When I wrote our Ten Best Mechanical SLRs Ever Made article, I almost immediately knew I had to follow it with a Ten Best Electronic SLRs Ever Made article. This was followed by a hint of excitement, which was then tempered by a big helping of dread and anxiety. We are, after all, talking about the most popular, well-known, and most diverse segment of film cameras out there. Everybody’s going to have an opinion.
So before we get started, let’s establish some ground rules. The electronic 35mm SLR category encompasses any 35mm SLR whose exposure capabilities are aided by electronics. This can range from something like the humble, aperture-priority-only Nikon EM to the autofocus-equipped, armed-with-every-mode-ever Minolta A7. That’s as varied as it gets.
It is this category’s extraordinary variety that makes this list so difficult, yet so exciting to organize. I ended up having to ask myself some rather serious questions about cameras and list-making in general. What really, and I mean really, makes a camera (or anything) great? Is it their stat sheet and groundbreaking tech, or is it the beauty of their execution of existing tech? Is it their sales figures or their historical importance? Is it what the camera is objectively, or is it how that camera made you feel?
Each camera on this list revealed to me a different answer to every one of those questions. To other shooters, other cameras may hold different answers still. This isn’t an objectively perfect Top 10 list, but these are my and I’m sticking with them. Do check my answers you’ll find links to reviews of each of these cameras in the paragraphs below each.

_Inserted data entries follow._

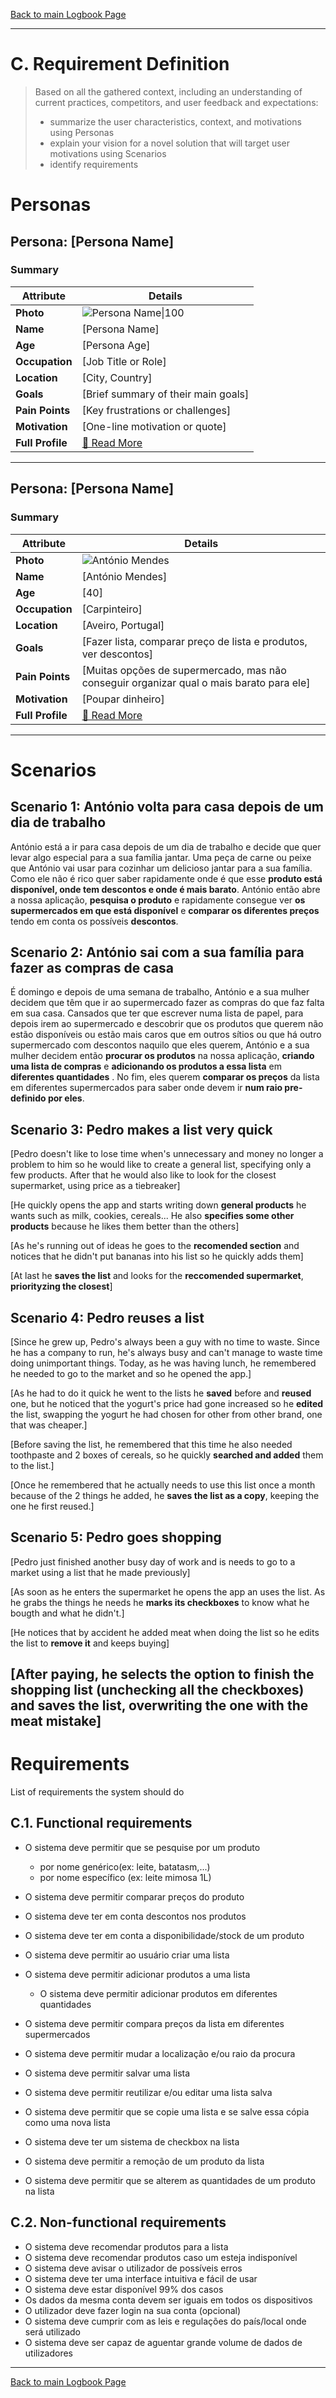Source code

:[Back to main Logbook Page](../hci_logbook.md)

---
# C. Requirement Definition
>	Based on all the gathered context, including an understanding of current practices, competitors, and user feedback and expectations: 
>	- summarize the user characteristics, context, and motivations using Personas
>	- explain your vision for a novel solution that will target user motivations using Scenarios
>	- identify requirements

# Personas

## Persona: [Persona Name] 
### Summary 
| Attribute        | Details                                       |
| ---------------- | --------------------------------------------- |
| **Photo**        | ![Persona Name\|100](personas/persona1.jpeg)  |
| **Name**         | [Persona Name]                                |
| **Age**          | [Persona Age]                                 |
| **Occupation**   | [Job Title or Role]                           |
| **Location**     | [City, Country]                               |
| **Goals**        | [Brief summary of their main goals]           |
| **Pain Points**  | [Key frustrations or challenges]              |
| **Motivation**   | [One-line motivation or quote]                |
| **Full Profile** | [📄 Read More](personas/persona1_template.md) |

---
## Persona: [Persona Name] 
### Summary 
| Attribute        | Details                                       |
| ---------------- | --------------------------------------------- |
| **Photo**        | ![António Mendes](personas/persona3.jpg)            |
| **Name**         | [António Mendes]                                |
| **Age**          | [40]                                 |
| **Occupation**   | [Carpinteiro]                           |
| **Location**     | [Aveiro, Portugal]                               |
| **Goals**        | [Fazer lista, comparar preço de lista e produtos, ver descontos]           |
| **Pain Points**  | [Muitas opções de supermercado, mas não conseguir organizar qual o mais barato para ele]              |
| **Motivation**   | [Poupar dinheiro]                |
| **Full Profile** | [📄 Read More](personas/persona3_template.md) |

---





# Scenarios


## Scenario 1: António volta para casa depois de um dia de trabalho
António está a ir para casa depois de um dia de trabalho e decide que quer levar algo especial para a sua família jantar. Uma peça de carne ou peixe que António vai usar para cozinhar um delicioso jantar para a sua família.
Como ele não é rico quer saber rapidamente onde é que esse **produto está disponível, onde tem descontos e onde é mais barato**.
António então abre a nossa aplicação, **pesquisa o produto** e rapidamente consegue ver **os supermercados em que está disponível** e **comparar os diferentes preços** tendo em conta os possíveis **descontos**.

## Scenario 2: António sai com a sua família para fazer as compras de casa
É domingo e depois de uma semana de trabalho, António e a sua mulher decidem que têm que ir ao supermercado fazer as compras do que faz falta em sua casa. Cansados que ter que escrever numa lista de papel, para depois irem ao supermercado e descobrir que os produtos que querem não estão disponíveis ou estão mais caros que em outros sítios ou que há outro supermercado com descontos naquilo que eles querem, António e a sua mulher decidem então **procurar os produtos** na nossa aplicação, **criando uma lista de compras** e **adicionando os produtos a essa lista** em **diferentes quantidades** . No fim, eles querem **comparar os preços** da lista em diferentes supermercados para saber onde devem ir **num raio pre-definido por eles**.
  
## Scenario 3: Pedro makes a list very quick

[Pedro doesn't like to lose time when's unnecessary and money no longer a problem to him so he would like to create a general list, specifying only a few products. After that he would also like to look for the closest supermarket, using price as a tiebreaker]

[He quickly opens the app and starts writing down **general products** he wants such as milk, cookies, cereals... He also **specifies some other products** because he likes them better than the others]

[As he's running out of ideas he goes to the **recomended section** and notices that he didn't put bananas into his list so he quickly adds them]

[At last he **saves the list** and looks for the **reccomended supermarket**, **priorityzing the closest**]

## Scenario 4: Pedro reuses a list

[Since he grew up, Pedro's always been a guy with no time to waste. Since he has a company to run, he's always busy and can't manage to waste time doing unimportant things. Today, as he was having lunch, he remembered he needed to go to the market and so he opened the app.]

[As he had to do it quick he went to the lists he **saved** before and **reused** one, but he noticed that the yogurt's price had gone increased so he **edited** the list, swapping the yogurt he had chosen for other from other brand, one that was cheaper.]

[Before saving the list, he remembered that this time he also needed toothpaste and 2 boxes of cereals, so he quickly **searched and added** them to the list.]

[Once he remembered that he actually needs to use this list once a month because of the 2 things he added, he **saves the list as a copy**, keeping the one he first reused.]


## Scenario 5: Pedro goes shopping

[Pedro just finished another busy day of work and is needs to go to a market using a list that he made previously]

[As soon as he enters the supermarket he opens the app an uses the list. As he grabs the things he needs he **marks its checkboxes** to know what he bougth and what he didn't.]

[He notices that by accident he added meat when doing the list so he edits the list to **remove it** and keeps buying]

[After paying, he selects the **option to finish the shopping list (unchecking all the checkboxes)** and **saves the list, overwriting** the one with the meat mistake]
---


# Requirements
List of requirements the system should do
## C.1. Functional requirements
- O sistema deve permitir que se pesquise por um produto
    - por nome genérico(ex: leite, batatasm,...)
    - por nome específico (ex: leite mimosa 1L)

- O sistema deve permitir comparar preços do produto
- O sistema deve ter em conta descontos nos produtos
- O sistema deve ter em conta a disponibilidade/stock de um produto
- O sistema deve permitir ao usuário criar uma lista
- O sistema deve permitir adicionar produtos a uma lista
    - O sistema deve permitir adicionar produtos em diferentes quantidades
- O sistema deve permitir compara preços da lista em diferentes supermercados
- O sistema deve permitir mudar a localização e/ou raio da procura 
- O sistema deve permitir salvar uma lista
- O sistema deve permitir reutilizar e/ou editar uma lista salva
- O sistema deve permitir que se copie uma lista e se salve essa cópia como uma nova lista
- O sistema deve ter um sistema de checkbox na lista
- O sistema deve permitir a remoção de um produto da lista
- O sistema deve permitir que se alterem as quantidades de um produto na lista

## C.2. Non-functional requirements
- O sistema deve recomendar produtos para a lista
- O sistema deve recomendar produtos caso um esteja indisponível
- O sistema deve avisar o utilizador de possíveis erros
- O sistema deve ter uma interface intuitiva e fácil de usar
- O sistema deve estar disponível 99% dos casos
- Os dados da mesma conta devem ser iguais em todos os dispositivos
- O utilizador deve fazer login na sua conta (opcional)
- O sistema deve cumprir com as leis e regulações do país/local onde será utilizado
- O sistema deve ser capaz de aguentar grande volume de dados de utilizadores
---
[Back to main Logbook Page](hci_logbook.md)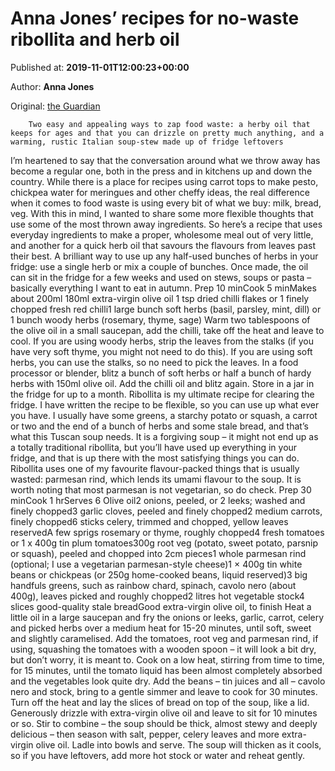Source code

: 
# Anna Jones’ recipes for no-waste ribollita and herb oil

Published at: **2019-11-01T12:00:23+00:00**

Author: **Anna Jones**

Original: [the Guardian](https://www.theguardian.com/food/2019/nov/01/anna-jones-recipes-for-no-waste-ribollita-herb-and-chilli-oil)


        Two easy and appealing ways to zap food waste: a herby oil that keeps for ages and that you can drizzle on pretty much anything, and a warming, rustic Italian soup-stew made up of fridge leftovers
      
I’m heartened to say that the conversation around what we throw away has become a regular one, both in the press and in kitchens up and down the country.
While there is a place for recipes using carrot tops to make pesto, chickpea water for meringues and other cheffy ideas, the real difference when it comes to food waste is using every bit of what we buy: milk, bread, veg. With this in mind, I wanted to share some more flexible thoughts that use some of the most thrown away ingredients.
So here’s a recipe that uses everyday ingredients to make a proper, wholesome meal out of very little, and another for a quick herb oil that savours the flavours from leaves past their best.
A brilliant way to use up any half-used bunches of herbs in your fridge: use a single herb or mix a couple of bunches. Once made, the oil can sit in the fridge for a few weeks and used on stews, soups or pasta – basically everything I want to eat in autumn.
Prep 10 minCook 5 minMakes about 200ml
180ml extra-virgin olive oil 1 tsp dried chilli flakes or 1 finely chopped fresh red chilli1 large bunch soft herbs (basil, parsley, mint, dill) or 1 bunch woody herbs (rosemary, thyme, sage)
Warm two tablespoons of the olive oil in a small saucepan, add the chilli, take off the heat and leave to cool.
If you are using woody herbs, strip the leaves from the stalks (if you have very soft thyme, you might not need to do this). If you are using soft herbs, you can use the stalks, so no need to pick the leaves.
In a food processor or blender, blitz a bunch of soft herbs or half a bunch of hardy herbs with 150ml olive oil. Add the chilli oil and blitz again. Store in a jar in the fridge for up to a month.
Ribollita is my ultimate recipe for clearing the fridge. I have written the recipe to be flexible, so you can use up what ever you have. I usually have some greens, a starchy potato or squash, a carrot or two and the end of a bunch of herbs and some stale bread, and that’s what this Tuscan soup needs.
It is a forgiving soup – it might not end up as a totally traditional ribollita, but you’ll have used up everything in your fridge, and that is up there with the most satisfying things you can do.
Ribollita uses one of my favourite flavour-packed things that is usually wasted: parmesan rind, which lends its umami flavour to the soup. It is worth noting that most parmesan is not vegetarian, so do check.
Prep 30 minCook 1 hrServes 6
Olive oil2 onions, peeled, or 2 leeks; washed and finely chopped3 garlic cloves, peeled and finely chopped2 medium carrots, finely chopped6 sticks celery, trimmed and chopped, yellow leaves reservedA few sprigs rosemary or thyme, roughly chopped4 fresh tomatoes or 1 x 400g tin plum tomatoes300g root veg (potato, sweet potato, parsnip or squash), peeled and chopped into 2cm pieces1 whole parmesan rind (optional; I use a vegetarian parmesan-style cheese)1 × 400g tin white beans or chickpeas (or 250g home-cooked beans, liquid reserved)3 big handfuls greens, such as rainbow chard, spinach, cavolo nero (about 400g), leaves picked and roughly chopped2 litres hot vegetable stock4 slices good-quality stale breadGood extra-virgin olive oil, to finish
Heat a little oil in a large saucepan and fry the onions or leeks, garlic, carrot, celery and picked herbs over a medium heat for 15-20 minutes, until soft, sweet and slightly caramelised.
Add the tomatoes, root veg and parmesan rind, if using, squashing the tomatoes with a wooden spoon – it will look a bit dry, but don’t worry, it is meant to. Cook on a low heat, stirring from time to time, for 15 minutes, until the tomato liquid has been almost completely absorbed and the vegetables look quite dry.
Add the beans – tin juices and all – cavolo nero and stock, bring to a gentle simmer and leave to cook for 30 minutes.
Turn off the heat and lay the slices of bread on top of the soup, like a lid. Generously drizzle with extra-virgin olive oil and leave to sit for 10 minutes or so.
Stir to combine – the soup should be thick, almost stewy and deeply delicious – then season with salt, pepper, celery leaves and more extra-virgin olive oil. Ladle into bowls and serve. The soup will thicken as it cools, so if you have leftovers, add more hot stock or water and reheat gently.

I should start this by saying that this list isn’t intended to be sequential. Every one of these cameras are about as good at helping you make images, are as interesting, and are as worthy of your love and attention as each other. But heaven help you if you thought that I wasn’t going to put the Nikon F3 first, even symbolically.
Sure, the F3 is hyped up by literally everybody (including myself). Sure, it’s not as capable as any pro-spec autofocus SLR. Sure, it’s nearly functionally similar to nearly any bare-bones electronic SLR. And yes, the LCD display sucks and the AE lock button sometimes aggravates my carpal tunnel. I know – it’s not perfect.
But look at it, just for a second. Look upon its Italian, Giorgetto Giugiaro-designed body, with its sharp, defined lines terminating in a soft curve accented by the now-iconic Nikon red stripe. Look into the viewfinder and enjoy brightness and eye-relief beyond compare. Marvel at the accuracy and utility of its uncommon 80/20 center-weighted meter, and watch in awe as it works in immaculate concert with its aperture-priority mode. And press the shutter button and listen to its crisp chirp, feel the smooth ratchet of its perfectly-engineered, ball-bearing mounted, self lubricating advance lever, and frame the next shot with joy and inspiration in your heart. It’s not perfect, but God, it’s close.
Now, I’m only being slightly facetious. The Nikon F3 really is a beautiful, historically important, and still-relevant machine that has occupied its lofty place in camera history from the day it was released in March 1980. It was Nikon’s last professional manual focus camera, and may still even be its greatest. It enjoyed an incredible twenty year production run from 1980-2000 and remains an incredible camera even in the 2020’s, owing to its sleek lines, spartan charm, and easy usability. I recommend it to those shooters who are loyal to 35mm, the SLR genre, and good design as a whole. Even after all the hype, the Nikon F3 is still one of the best there ever was.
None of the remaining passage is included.